* TASK TO COMPLETE: Write out the records once more, exactly, and keep any image out.

+++ RECORDS SHOWN

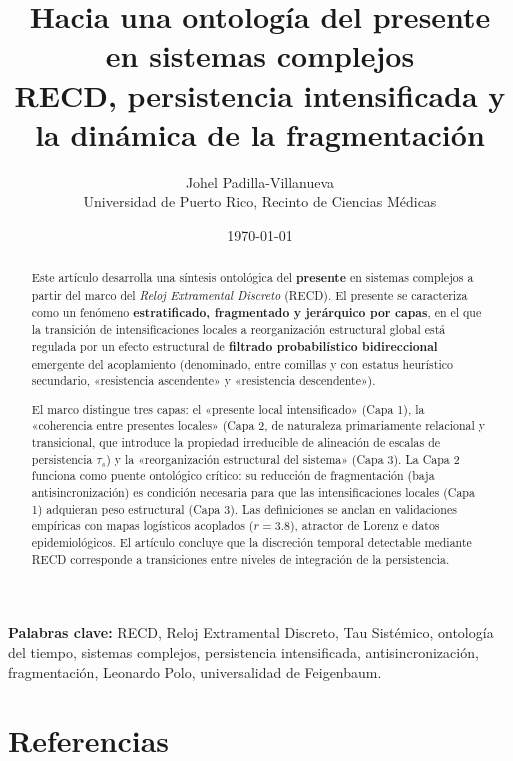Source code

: \documentclass[11pt,a4paper]{article}
\title{\textbf{Hacia una ontología del presente en sistemas complejos}\\[0.3em]
\large RECD, persistencia intensificada y la dinámica de la fragmentación}
\author{Johel Padilla-Villanueva\\
\small Universidad de Puerto Rico, Recinto de Ciencias Médicas}
\date{\today}
\begin{document}
\maketitle

\begin{abstract}
Este artículo desarrolla una síntesis ontológica del \textbf{presente} en sistemas complejos a partir del marco del \textit{Reloj Extramental Discreto} (RECD). El presente se caracteriza como un fenómeno \textbf{estratificado, fragmentado y jerárquico por capas}, en el que la transición de intensificaciones locales a reorganización estructural global está regulada por un efecto estructural de \textbf{filtrado probabilístico bidireccional} emergente del acoplamiento (denominado, entre comillas y con estatus heurístico secundario, «resistencia ascendente» y «resistencia descendente»).

El marco distingue tres capas: el «presente local intensificado» (Capa 1), la «coherencia entre presentes locales» (Capa 2, de naturaleza primariamente relacional y transicional, que introduce la propiedad irreducible de alineación de escalas de persistencia $\tau_s$) y la «reorganización estructural del sistema» (Capa 3). La Capa 2 funciona como puente ontológico crítico: su reducción de fragmentación (baja antisincronización) es condición necesaria para que las intensificaciones locales (Capa 1) adquieran peso estructural (Capa 3). Las definiciones se anclan en validaciones empíricas con mapas logísticos acoplados ($r=3.8$), atractor de Lorenz e datos epidemiológicos. El artículo concluye que la discreción temporal detectable mediante RECD corresponde a transiciones entre niveles de integración de la persistencia.
\end{abstract}

\noindent\textbf{Palabras clave:} RECD, Reloj Extramental Discreto, Tau Sistémico, ontología del tiempo, sistemas complejos, persistencia intensificada, antisincronización, fragmentación, Leonardo Polo, universalidad de Feigenbaum.

\newpage
\tableofcontents
\newpage










\section*{Referencias}

\sloppy

\normalfont
\end{document}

++++++

* EXPECTED OUTPUT:
Source code

: \documentclass[11pt,a4paper]{article}
\title{\textbf{Hacia una ontología del presente en sistemas complejos}\\[0.3em]
\large RECD, persistencia intensificada y la dinámica de la fragmentación}
\author{Johel Padilla-Villanueva\\
\small Universidad de Puerto Rico, Recinto de Ciencias Médicas}
\date{\today}
\begin{document}
\maketitle

\begin{abstract}
Este artículo desarrolla una síntesis ontológica del \textbf{presente} en sistemas complejos a partir del marco del \textit{Reloj Extramental Discreto} (RECD). El presente se caracteriza como un fenómeno \textbf{estratificado, fragmentado y jerárquico por capas}, en el que la transición de intensificaciones locales a reorganización estructural global está regulada por un efecto estructural de \textbf{filtrado probabilístico bidireccional} emergente del acoplamiento (denominado, entre comillas y con estatus heurístico secundario, «resistencia ascendente» y «resistencia descendente»).

El marco distingue tres capas: el «presente local intensificado» (Capa 1), la «coherencia entre presentes locales» (Capa 2, de naturaleza primariamente relacional y transicional, que introduce la propiedad irreducible de alineación de escalas de persistencia $\tau_s$) y la «reorganización estructural del sistema» (Capa 3). La Capa 2 funciona como puente ontológico crítico: su reducción de fragmentación (baja antisincronización) es condición necesaria para que las intensificaciones locales (Capa 1) adquieran peso estructural (Capa 3). Las definiciones se anclan en validaciones empíricas con mapas logísticos acoplados ($r=3.8$), atractor de Lorenz e datos epidemiológicos. El artículo concluye que la discreción temporal detectable mediante RECD corresponde a transiciones entre niveles de integración de la persistencia.
\end{abstract}

\noindent\textbf{Palabras clave:} RECD, Reloj Extramental Discreto, Tau Sistémico, ontología del tiempo, sistemas complejos, persistencia intensificada, antisincronización, fragmentación, Leonardo Polo, universalidad de Feigenbaum.

\newpage
\tableofcontents
\newpage










\section*{Referencias}

\sloppy

\normalfont
\end{document}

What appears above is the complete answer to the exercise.